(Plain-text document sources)
....................
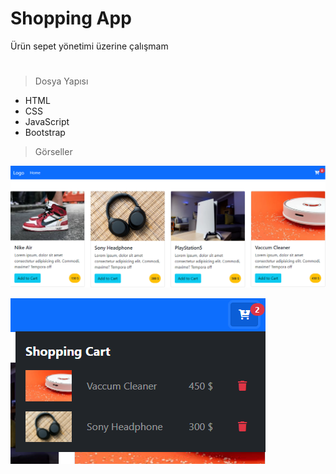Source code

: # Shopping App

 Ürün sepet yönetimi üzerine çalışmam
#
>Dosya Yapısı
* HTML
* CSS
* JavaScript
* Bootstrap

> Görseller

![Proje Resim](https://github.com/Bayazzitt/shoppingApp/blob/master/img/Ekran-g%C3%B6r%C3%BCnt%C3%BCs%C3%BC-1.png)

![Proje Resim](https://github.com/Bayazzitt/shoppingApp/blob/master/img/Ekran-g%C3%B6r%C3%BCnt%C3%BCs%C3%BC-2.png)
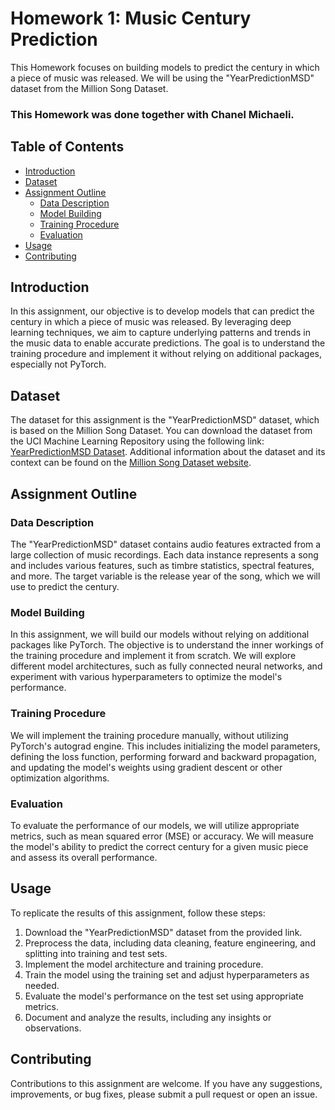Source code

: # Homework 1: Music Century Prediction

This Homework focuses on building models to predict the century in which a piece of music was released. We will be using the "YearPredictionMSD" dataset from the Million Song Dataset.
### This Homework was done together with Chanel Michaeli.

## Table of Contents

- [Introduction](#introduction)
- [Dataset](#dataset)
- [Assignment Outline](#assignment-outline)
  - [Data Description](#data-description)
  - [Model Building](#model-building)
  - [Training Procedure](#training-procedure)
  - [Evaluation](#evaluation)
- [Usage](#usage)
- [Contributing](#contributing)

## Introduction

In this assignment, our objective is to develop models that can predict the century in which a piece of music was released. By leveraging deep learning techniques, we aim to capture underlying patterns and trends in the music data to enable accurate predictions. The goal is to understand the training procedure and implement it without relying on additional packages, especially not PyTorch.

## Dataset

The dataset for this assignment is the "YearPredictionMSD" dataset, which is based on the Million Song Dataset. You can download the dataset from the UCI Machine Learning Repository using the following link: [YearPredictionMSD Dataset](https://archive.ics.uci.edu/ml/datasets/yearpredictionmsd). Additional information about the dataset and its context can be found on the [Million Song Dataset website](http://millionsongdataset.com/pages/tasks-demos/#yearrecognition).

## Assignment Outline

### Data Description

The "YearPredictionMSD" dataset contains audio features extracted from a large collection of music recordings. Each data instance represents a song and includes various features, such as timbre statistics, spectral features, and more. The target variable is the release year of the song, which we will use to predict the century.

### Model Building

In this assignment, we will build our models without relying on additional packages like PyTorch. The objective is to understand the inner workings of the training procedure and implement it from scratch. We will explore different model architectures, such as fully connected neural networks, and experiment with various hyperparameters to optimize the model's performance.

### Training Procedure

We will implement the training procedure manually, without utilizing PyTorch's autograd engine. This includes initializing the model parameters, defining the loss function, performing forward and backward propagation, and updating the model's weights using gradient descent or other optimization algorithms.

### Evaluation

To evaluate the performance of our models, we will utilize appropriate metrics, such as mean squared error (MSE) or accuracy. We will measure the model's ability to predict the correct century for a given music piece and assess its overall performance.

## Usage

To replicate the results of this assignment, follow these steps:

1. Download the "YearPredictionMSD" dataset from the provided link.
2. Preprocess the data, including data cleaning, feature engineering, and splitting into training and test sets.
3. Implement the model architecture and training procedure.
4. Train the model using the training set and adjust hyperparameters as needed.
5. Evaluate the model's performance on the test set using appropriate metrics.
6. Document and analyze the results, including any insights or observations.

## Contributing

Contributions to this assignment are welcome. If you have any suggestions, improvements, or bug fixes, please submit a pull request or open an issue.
....................
■ What you have to do: Please transcribe exactly the line containing "4. Train the" and every line after it through the end of the records, and nothing else.

■ Output below:
4. Train the model using the training set and adjust hyperparameters as needed.
5. Evaluate the model's performance on the test set using appropriate metrics.
6. Document and analyze the results, including any insights or observations.

## Contributing

Contributions to this assignment are welcome. If you have any suggestions, improvements, or bug fixes, please submit a pull request or open an issue.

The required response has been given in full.